A month after dozens of Silverthorne residents spoke out against the South Maryland Creek Ranch proposal, the developer on Wednesday held an open house to show concerned neighbors why 240 units on 416 acres is a sterling opportunity for a town on the rise.
More than 50 residents attended the open house, one of four informational events held in the wake of public backlash at a March town council meeting. Developers and property owner Tom Everist have spent the past month connecting with county officials and community members to revise the development plan. The open house addressed just about every hot-button topic, from concerns over traffic delays and wildlife migration to impacts on nearby property values and the threat of urban sprawl.
The new plan still calls for triple the original number of units, which jumped from 83 in 2007 to 240 in 2014, when the developer found the demand for large, estate-style homes had declined after the 2008 economic crisis.
“The world has changed in 10 years,” said Everist, owner of The Everist Company and operator of an industrial gravel pit on the SMCR property. “We went through a recession and hope we’re coming out on the other side, but the market has changed. This isn’t a bait and switch — it’s a response to the reality of the current marketplace.”
Based on community outreach, Everist and the development team found the majority of residents weren’t concerned about the density itself at SMCR, but rather the impacts of higher density. The open house presenters compared it to other residential developments on the north end of town, including Smith Ranch with 309 units on 62 acres and Ox Bow Ranch with 130 units on 87 acres.

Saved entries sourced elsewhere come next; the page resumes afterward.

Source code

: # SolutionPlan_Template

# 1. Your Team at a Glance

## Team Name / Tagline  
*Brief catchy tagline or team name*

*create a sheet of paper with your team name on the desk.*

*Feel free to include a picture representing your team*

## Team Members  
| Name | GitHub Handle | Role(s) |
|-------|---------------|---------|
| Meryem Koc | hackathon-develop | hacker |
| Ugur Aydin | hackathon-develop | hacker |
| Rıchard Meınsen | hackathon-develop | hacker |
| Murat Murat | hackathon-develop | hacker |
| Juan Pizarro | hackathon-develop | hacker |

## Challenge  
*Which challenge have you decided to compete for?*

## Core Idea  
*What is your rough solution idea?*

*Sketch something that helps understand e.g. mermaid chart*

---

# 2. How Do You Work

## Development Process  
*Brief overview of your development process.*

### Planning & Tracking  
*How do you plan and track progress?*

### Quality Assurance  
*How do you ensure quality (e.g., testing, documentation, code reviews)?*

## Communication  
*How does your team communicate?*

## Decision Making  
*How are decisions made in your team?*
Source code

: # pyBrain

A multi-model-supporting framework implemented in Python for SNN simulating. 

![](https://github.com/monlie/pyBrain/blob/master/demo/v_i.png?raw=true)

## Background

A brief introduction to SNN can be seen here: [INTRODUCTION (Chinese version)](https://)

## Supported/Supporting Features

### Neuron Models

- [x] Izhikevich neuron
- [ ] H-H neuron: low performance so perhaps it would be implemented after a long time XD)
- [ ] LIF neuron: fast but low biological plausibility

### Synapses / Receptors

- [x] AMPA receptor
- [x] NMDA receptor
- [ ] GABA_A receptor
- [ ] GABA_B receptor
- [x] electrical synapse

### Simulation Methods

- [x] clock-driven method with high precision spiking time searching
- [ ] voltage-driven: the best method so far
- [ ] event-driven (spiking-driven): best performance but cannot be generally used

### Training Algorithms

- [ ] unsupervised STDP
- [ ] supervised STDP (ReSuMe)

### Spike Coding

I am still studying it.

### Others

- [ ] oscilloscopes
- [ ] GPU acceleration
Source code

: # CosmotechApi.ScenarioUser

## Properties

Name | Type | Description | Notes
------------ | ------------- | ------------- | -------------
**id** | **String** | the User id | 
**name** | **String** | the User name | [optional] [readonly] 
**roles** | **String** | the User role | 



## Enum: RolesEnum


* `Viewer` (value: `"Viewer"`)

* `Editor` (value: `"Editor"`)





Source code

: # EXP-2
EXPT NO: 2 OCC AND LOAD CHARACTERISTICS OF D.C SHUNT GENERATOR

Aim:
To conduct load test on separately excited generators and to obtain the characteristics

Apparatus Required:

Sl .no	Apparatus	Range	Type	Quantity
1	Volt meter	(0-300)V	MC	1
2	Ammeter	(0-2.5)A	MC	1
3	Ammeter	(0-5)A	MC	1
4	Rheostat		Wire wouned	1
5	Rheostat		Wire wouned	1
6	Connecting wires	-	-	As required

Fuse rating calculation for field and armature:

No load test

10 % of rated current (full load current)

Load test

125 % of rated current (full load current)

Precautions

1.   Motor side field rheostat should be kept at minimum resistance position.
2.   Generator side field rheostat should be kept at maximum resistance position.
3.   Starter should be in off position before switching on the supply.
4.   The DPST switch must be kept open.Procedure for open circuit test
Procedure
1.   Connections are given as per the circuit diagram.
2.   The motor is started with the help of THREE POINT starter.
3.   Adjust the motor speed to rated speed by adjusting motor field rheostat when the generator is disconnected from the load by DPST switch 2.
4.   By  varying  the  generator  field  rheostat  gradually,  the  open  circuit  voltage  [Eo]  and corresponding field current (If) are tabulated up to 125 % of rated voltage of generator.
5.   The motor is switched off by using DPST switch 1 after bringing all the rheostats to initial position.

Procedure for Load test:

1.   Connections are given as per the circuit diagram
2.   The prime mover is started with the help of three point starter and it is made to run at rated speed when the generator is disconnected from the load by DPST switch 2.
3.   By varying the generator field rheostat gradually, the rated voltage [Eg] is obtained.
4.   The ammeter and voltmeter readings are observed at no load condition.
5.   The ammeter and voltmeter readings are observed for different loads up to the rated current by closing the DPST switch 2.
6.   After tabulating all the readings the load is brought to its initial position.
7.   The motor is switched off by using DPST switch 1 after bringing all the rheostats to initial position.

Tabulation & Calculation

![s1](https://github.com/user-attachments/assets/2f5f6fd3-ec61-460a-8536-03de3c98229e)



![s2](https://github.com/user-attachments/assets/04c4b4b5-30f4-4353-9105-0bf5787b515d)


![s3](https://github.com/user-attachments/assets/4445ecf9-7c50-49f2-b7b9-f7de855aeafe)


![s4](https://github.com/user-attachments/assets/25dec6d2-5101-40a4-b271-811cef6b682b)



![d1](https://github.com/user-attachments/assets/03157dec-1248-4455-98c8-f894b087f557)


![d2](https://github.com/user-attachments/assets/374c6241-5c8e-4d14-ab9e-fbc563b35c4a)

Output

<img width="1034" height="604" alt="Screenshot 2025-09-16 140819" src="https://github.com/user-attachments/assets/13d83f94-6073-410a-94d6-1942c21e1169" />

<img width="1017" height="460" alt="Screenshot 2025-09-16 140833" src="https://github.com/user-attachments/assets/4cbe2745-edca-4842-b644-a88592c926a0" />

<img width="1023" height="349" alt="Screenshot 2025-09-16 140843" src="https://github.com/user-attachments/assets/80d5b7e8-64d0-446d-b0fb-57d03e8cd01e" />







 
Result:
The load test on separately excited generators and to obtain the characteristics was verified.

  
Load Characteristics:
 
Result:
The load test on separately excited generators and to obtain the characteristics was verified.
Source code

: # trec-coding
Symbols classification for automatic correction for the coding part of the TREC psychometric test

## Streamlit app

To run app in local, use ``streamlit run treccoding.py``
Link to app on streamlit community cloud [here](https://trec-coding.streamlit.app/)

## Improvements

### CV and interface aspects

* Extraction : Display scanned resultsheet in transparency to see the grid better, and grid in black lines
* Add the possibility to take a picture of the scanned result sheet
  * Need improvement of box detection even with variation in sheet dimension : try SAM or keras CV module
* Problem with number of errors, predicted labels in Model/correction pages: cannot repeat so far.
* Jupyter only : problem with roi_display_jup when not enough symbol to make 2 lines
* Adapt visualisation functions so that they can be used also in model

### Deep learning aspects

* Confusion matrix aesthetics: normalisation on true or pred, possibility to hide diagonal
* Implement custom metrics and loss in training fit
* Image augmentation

For neighbors at Ox Bow and Three Peaks, traffic is a major concern. SMCR will have two entrances, one off State Highway 9 and another on Game Trail Road, which also leads to Three Peaks. Developers relocated the highway entrance 1.4 miles closer to the town core. They will also install a security camera at the Game Trail Road entrance to control contractor traffic, although an entry gate is not off the table, despite backlash from the town.
Neighbors are also worried about the effect a major development will have on property values. Thanks to a recovering economy, along with an increasingly tight housing market, Everist says the development could boost property values.
“Development 101 says that when a new development is marketing their homes, they draw people and buyers to the area,” Everist said. At the moment, marketing studies show roughly 50 percent of SMCR homeowners will come from the Front Range, with the rest split nearly evenly between out-of-state buyers and relocating Summit County homeowners. The majority of units range from $550,000 to $625,000, with a select number of estate plots available for homes over $1 million.
For Summit County officials, the most pressing concern isn’t the property itself, but an adjacent parcel of 640 acres to the north. Everist says his team has already drafted a covenant to protect the parcel from future development.
“I think the changes we’ve made based on getting out to the community have enhanced the project,” Everist said. “We’re excited. We think this will be the lowest density development in the town, and we’ve really met a lot of the concerns people had.”